A seminar on Multi-objective Fitness Dependent Optimizer or MOFDO
Dr. Jaza Abdulla, one of the faculty members of the computer science department, presented a seminar entitled “Multi-objective Fitness Dependent Optimizer or MOFDO” on Wednesday, 29th.
He introduced MOFDO as a multi-objective mode of his recent work; a novel single objective fitness dependent optimizer (FDO), which is inspired by the bee reproductive swarming process. He explained that MOFDO is well-thought as a cultural algorithm, and therefore, all five types of knowledge (situational, normative, topographical, domain, and historical knowledge) are considered during the implementation. For the performance-proof purpose, MOFDO tested on two standard benchmarks: classical ZDT test functions and CEC 2019 multimodal multi-objective test functions.

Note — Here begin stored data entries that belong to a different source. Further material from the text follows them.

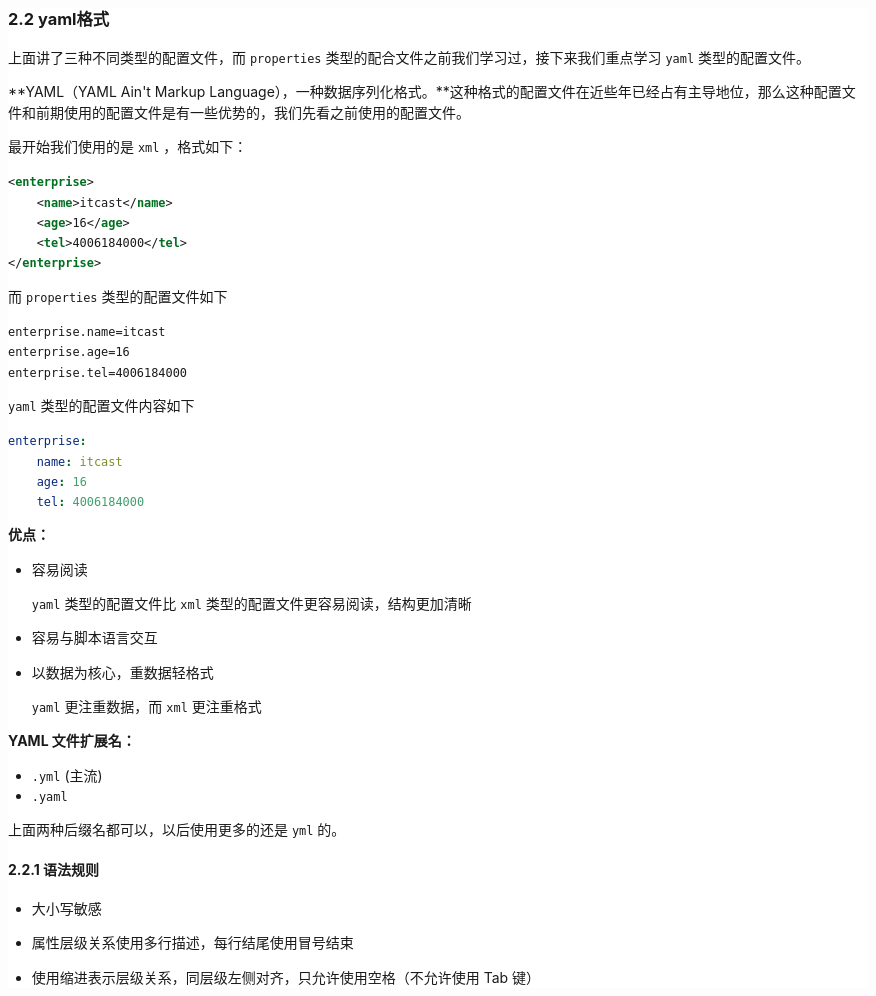 ### 2.2  yaml格式

上面讲了三种不同类型的配置文件，而 `properties` 类型的配合文件之前我们学习过，接下来我们重点学习 `yaml` 类型的配置文件。

**YAML（YAML Ain't Markup Language），一种数据序列化格式。**这种格式的配置文件在近些年已经占有主导地位，那么这种配置文件和前期使用的配置文件是有一些优势的，我们先看之前使用的配置文件。

最开始我们使用的是 `xml` ，格式如下：

```xml
<enterprise>
    <name>itcast</name>
    <age>16</age>
    <tel>4006184000</tel>
</enterprise>
```

而 `properties` 类型的配置文件如下

```properties
enterprise.name=itcast
enterprise.age=16
enterprise.tel=4006184000
```

`yaml` 类型的配置文件内容如下

```yaml
enterprise:
	name: itcast
	age: 16
	tel: 4006184000
```

**优点：**

* 容易阅读

  `yaml` 类型的配置文件比 `xml` 类型的配置文件更容易阅读，结构更加清晰

* 容易与脚本语言交互

* 以数据为核心，重数据轻格式

  `yaml` 更注重数据，而 `xml` 更注重格式

**YAML 文件扩展名：**

* `.yml` (主流)
* `.yaml`

上面两种后缀名都可以，以后使用更多的还是 `yml` 的。

#### 2.2.1  语法规则

* 大小写敏感

* 属性层级关系使用多行描述，每行结尾使用冒号结束

* 使用缩进表示层级关系，同层级左侧对齐，只允许使用空格（不允许使用 Tab 键）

He demonstrated that MOFDO results have been compared to the latest variant of multi-objective particle swarm optimization (MOPSO), non-dominated sorting genetic algorithm third improvement (NSGA-III), and multi-objective dragonfly algorithm (MODA). The overall comparison shows the superiority of MOFDO in the majority of the cases and comparative results in other cases. Moreover, MOFDO is used for optimizing real-world engineering problems (e.g. welded beam design problem); the proposed algorithm successfully tackles the problem and provides a wide variety of well-distributed feasible solutions, which enable the decision-makers to have more applicable-comfort choices to consider.